In fact, all RELEASE request are in QUEUED status in the bulk database and never decreasing :

 select status, count(1) from bulk_request where activity like 'RELEASE' group by 1 ;
 status | count 
--------+-------
 QUEUED |  7396
 7729 | 3a32111b-a364-448b-8d80-7a65629458b0 | 3437:155 | 2024-02-21 02:09:45.4   |            | 2024-02-21 02:09:45.419 | QUEUED | RELEASE  | NONE               | https://ccdcamcli06.in2p3.fr:3880/api/v1/tape/release/091cb274-c523-4258-97e3-3a91f2cf9177 | /             | t    
            | t                | t                 | 
  8676 | a646e377-071a-4ea2-92e1-e9a3eb994d0c | 3437:155 | 2024-02-21 15:02:15.561 |            | 2024-02-21 15:02:15.567 | QUEUED | RELEASE  | NONE               | https://ccdcamcli06.in2p3.fr:3880/api/v1/tape/release/c123ff88-8096-4210-be90-c60ed378a781 | /             | t    
            | t                | t                 | 
  9982 | 73e5c26e-63d1-456a-8d41-a16511fb90e5 | 3437:155 | 2024-02-21 17:05:29.218 |            | 2024-02-21 17:05:29.26  | QUEUED | RELEASE  | NONE               | https://ccdcamcli06.in2p3.fr:3880/api/v1/tape/release/ae10d22b-0506-4ffa-8541-a4cc17dd2aaf | /             | t    
            | t                | t                 | 
  7768 | 8d21e1af-3a92-46d9-9e61-8b24efbc375b | 3437:155 | 2024-02-21 13:38:20.697 |            | 2024-02-21 13:38:20.709 | QUEUED | RELEASE  | NONE               | https://ccdcamcli06.in2p3.fr:3880/api/v1/tape/release/01d66ec7-ff17-4af8-8e53-e82d2cb4cd05 | /             | t    
            | t                | t                 | 
  7776 | 08db656d-cb03-4b12-bed1-c4aa8dba3f9f | 3437:155 | 2024-02-21 13:39:03.052 |            | 2024-02-21 13:39:03.059 | QUEUED | RELEASE  | NONE               | https://ccdcamcli06.in2p3.fr:3880/api/v1/tape/release/c90ff633-478f-48c3-b06d-ad42ccc3bcb1 | /             | t    
            | t                | t                 | 
lemora commented 9 months ago

It does not look like the problem has to do with PinManager, you should probably leave its config as-is.

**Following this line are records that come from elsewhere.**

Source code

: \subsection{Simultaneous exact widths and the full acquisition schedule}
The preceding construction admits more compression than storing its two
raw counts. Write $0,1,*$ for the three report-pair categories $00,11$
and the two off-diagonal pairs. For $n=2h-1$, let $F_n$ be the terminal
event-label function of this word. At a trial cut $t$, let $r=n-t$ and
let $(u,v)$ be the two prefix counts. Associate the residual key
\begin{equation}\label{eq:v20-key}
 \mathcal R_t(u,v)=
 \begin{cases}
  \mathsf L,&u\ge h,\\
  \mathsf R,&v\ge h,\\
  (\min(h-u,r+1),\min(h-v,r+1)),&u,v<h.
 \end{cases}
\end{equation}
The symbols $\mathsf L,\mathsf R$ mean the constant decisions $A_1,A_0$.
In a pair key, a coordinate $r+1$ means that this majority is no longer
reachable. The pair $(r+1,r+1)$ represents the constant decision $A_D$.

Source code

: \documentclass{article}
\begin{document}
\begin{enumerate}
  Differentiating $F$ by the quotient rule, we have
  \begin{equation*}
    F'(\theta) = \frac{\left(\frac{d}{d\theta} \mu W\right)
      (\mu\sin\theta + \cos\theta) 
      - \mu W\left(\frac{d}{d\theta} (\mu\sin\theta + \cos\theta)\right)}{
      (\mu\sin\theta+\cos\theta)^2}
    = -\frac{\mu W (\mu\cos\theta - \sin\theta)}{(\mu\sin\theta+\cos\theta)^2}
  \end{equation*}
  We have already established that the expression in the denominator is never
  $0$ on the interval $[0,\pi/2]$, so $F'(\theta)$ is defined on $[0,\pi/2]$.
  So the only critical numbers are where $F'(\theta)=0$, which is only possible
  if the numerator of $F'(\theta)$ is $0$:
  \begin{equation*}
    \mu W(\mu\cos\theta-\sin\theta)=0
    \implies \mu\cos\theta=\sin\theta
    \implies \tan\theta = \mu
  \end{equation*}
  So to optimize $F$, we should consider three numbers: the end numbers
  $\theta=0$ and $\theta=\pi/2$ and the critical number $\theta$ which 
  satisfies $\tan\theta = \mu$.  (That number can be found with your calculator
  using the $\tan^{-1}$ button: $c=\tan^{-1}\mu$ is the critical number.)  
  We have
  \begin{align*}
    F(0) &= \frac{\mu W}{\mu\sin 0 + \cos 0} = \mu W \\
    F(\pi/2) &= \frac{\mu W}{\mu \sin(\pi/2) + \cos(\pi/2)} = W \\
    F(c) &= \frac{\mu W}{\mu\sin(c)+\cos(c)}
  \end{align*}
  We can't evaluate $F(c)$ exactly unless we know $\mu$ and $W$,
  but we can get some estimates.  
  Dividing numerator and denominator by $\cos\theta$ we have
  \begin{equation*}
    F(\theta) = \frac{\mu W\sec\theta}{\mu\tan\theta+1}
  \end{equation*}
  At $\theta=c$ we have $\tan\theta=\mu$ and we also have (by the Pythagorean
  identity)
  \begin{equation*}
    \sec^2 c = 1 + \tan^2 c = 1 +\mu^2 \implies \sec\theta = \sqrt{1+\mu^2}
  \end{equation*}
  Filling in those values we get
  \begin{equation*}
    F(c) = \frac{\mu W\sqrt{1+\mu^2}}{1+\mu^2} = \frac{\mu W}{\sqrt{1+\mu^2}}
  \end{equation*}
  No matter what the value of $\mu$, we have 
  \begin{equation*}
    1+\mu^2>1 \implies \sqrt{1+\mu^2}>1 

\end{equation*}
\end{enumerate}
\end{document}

How many requests in bulk are in status STARTED? Do they decrease? Could you please enable trace logging in bulk, at least for a while?

ageorget commented 9 months ago

The staging works, the problem started last night when the default value max-requests-per-user was reached and new requests failed (even release requests). So I increased it from 5k (definitely too low for WLCG) to 20k and unpined all sticky files already copied from lhcb buffer. I also increased maxConcurrentRequestsfrom 100 to 1000.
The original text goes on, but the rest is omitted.